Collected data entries
====================

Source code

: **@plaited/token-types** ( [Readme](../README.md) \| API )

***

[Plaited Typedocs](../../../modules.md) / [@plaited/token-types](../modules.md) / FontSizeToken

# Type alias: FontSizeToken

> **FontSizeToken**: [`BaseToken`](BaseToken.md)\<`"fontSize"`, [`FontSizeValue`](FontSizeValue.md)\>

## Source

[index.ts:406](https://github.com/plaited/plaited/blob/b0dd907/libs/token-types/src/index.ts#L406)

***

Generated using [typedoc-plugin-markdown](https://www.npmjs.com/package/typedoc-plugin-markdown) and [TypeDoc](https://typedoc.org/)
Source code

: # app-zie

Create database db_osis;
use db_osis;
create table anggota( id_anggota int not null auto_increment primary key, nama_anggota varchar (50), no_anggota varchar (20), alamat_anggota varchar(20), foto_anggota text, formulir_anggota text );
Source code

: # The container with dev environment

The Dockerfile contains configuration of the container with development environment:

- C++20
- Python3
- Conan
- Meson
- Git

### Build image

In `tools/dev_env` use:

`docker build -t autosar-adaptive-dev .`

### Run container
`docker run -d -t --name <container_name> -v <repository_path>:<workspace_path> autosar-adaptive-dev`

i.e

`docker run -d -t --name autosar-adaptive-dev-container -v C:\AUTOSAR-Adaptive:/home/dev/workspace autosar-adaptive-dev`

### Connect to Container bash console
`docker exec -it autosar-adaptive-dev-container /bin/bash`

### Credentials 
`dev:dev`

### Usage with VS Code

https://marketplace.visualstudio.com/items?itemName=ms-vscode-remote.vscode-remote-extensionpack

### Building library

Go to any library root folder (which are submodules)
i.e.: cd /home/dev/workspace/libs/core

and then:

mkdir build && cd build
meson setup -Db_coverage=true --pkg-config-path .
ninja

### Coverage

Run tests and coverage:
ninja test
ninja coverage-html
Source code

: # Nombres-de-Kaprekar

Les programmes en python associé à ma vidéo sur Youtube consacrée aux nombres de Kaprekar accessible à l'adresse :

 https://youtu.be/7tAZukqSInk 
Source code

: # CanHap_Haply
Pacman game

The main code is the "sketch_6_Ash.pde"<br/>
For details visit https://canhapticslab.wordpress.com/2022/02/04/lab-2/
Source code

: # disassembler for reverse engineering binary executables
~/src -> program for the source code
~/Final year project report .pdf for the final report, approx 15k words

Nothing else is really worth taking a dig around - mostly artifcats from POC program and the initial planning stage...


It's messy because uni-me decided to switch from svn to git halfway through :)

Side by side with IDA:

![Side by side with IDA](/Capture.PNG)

====================

ASSIGNMENT:
Provide a verbatim copy of all the entries.

TASK ANSWER:
Source code

: **@plaited/token-types** ( [Readme](../README.md) \| API )

***

[Plaited Typedocs](../../../modules.md) / [@plaited/token-types](../modules.md) / FontSizeToken

# Type alias: FontSizeToken

> **FontSizeToken**: [`BaseToken`](BaseToken.md)\<`"fontSize"`, [`FontSizeValue`](FontSizeValue.md)\>

## Source

[index.ts:406](https://github.com/plaited/plaited/blob/b0dd907/libs/token-types/src/index.ts#L406)

***

Generated using [typedoc-plugin-markdown](https://www.npmjs.com/package/typedoc-plugin-markdown) and [TypeDoc](https://typedoc.org/)
Source code

: # app-zie

Create database db_osis;
use db_osis;
create table anggota( id_anggota int not null auto_increment primary key, nama_anggota varchar (50), no_anggota varchar (20), alamat_anggota varchar(20), foto_anggota text, formulir_anggota text );
Source code

: # The container with dev environment

The Dockerfile contains configuration of the container with development environment:

- C++20
- Python3
- Conan
- Meson
- Git

### Build image

In `tools/dev_env` use:

`docker build -t autosar-adaptive-dev .`

### Run container
`docker run -d -t --name <container_name> -v <repository_path>:<workspace_path> autosar-adaptive-dev`

i.e

`docker run -d -t --name autosar-adaptive-dev-container -v C:\AUTOSAR-Adaptive:/home/dev/workspace autosar-adaptive-dev`

### Connect to Container bash console
`docker exec -it autosar-adaptive-dev-container /bin/bash`

### Credentials 
`dev:dev`

### Usage with VS Code

https://marketplace.visualstudio.com/items?itemName=ms-vscode-remote.vscode-remote-extensionpack

### Building library

Go to any library root folder (which are submodules)
i.e.: cd /home/dev/workspace/libs/core

and then:

mkdir build && cd build
meson setup -Db_coverage=true --pkg-config-path .
ninja

### Coverage

Run tests and coverage:
ninja test
ninja coverage-html
Source code

: # Nombres-de-Kaprekar

Les programmes en python associé à ma vidéo sur Youtube consacrée aux nombres de Kaprekar accessible à l'adresse :

 https://youtu.be/7tAZukqSInk 
Source code

: # CanHap_Haply
Pacman game

The main code is the "sketch_6_Ash.pde"<br/>
For details visit https://canhapticslab.wordpress.com/2022/02/04/lab-2/
Source code

: # disassembler for reverse engineering binary executables
~/src -> program for the source code
~/Final year project report .pdf for the final report, approx 15k words

Nothing else is really worth taking a dig around - mostly artifcats from POC program and the initial planning stage...


It's messy because uni-me decided to switch from svn to git halfway through :)

Side by side with IDA:

![Side by side with IDA](/Capture.PNG)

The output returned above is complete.